## [Items from a dataset]
----
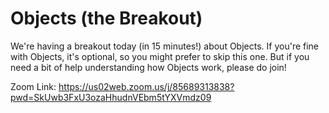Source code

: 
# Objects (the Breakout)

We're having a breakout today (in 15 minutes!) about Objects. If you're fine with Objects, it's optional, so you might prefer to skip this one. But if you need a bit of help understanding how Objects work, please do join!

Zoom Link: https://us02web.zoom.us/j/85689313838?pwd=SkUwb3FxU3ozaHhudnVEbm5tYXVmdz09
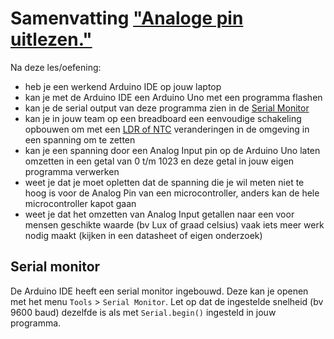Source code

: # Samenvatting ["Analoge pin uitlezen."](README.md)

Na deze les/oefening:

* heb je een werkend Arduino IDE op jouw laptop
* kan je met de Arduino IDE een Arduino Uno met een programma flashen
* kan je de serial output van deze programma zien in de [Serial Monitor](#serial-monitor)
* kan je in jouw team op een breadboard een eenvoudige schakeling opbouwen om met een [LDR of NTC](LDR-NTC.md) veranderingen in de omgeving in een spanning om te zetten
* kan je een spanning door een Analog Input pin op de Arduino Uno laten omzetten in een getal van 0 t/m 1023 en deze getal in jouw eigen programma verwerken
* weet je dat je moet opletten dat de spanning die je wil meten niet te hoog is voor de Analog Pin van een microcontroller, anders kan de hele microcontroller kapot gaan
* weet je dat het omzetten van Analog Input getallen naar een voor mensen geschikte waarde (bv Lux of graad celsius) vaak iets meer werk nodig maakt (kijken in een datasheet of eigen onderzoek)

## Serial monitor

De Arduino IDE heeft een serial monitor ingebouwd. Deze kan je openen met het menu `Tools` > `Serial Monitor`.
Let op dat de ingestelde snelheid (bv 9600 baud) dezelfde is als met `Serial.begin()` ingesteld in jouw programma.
----
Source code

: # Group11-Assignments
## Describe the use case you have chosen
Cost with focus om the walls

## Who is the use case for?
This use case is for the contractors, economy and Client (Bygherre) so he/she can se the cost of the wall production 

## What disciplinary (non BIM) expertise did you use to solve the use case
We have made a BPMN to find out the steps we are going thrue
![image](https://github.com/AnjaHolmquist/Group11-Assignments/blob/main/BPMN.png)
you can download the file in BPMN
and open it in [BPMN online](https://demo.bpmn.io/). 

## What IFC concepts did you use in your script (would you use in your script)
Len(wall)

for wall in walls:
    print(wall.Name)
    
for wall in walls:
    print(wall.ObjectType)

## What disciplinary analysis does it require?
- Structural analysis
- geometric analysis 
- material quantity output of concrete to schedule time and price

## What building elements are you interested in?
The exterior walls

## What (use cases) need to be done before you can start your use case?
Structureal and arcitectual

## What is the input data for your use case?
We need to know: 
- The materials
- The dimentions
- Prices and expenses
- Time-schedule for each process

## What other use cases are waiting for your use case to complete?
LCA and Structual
----
## [What you are asked to do]
What you return must be an exact retyping of the lines above starting at the line with "- Structural analysis" and ending at the line with "LCA and Structual", and nothing besides.

## [Response below]
- Structural analysis
- geometric analysis 
- material quantity output of concrete to schedule time and price

## What building elements are you interested in?
The exterior walls

## What (use cases) need to be done before you can start your use case?
Structureal and arcitectual

## What is the input data for your use case?
We need to know: 
- The materials
- The dimentions
- Prices and expenses
- Time-schedule for each process

## What other use cases are waiting for your use case to complete?
LCA and Structual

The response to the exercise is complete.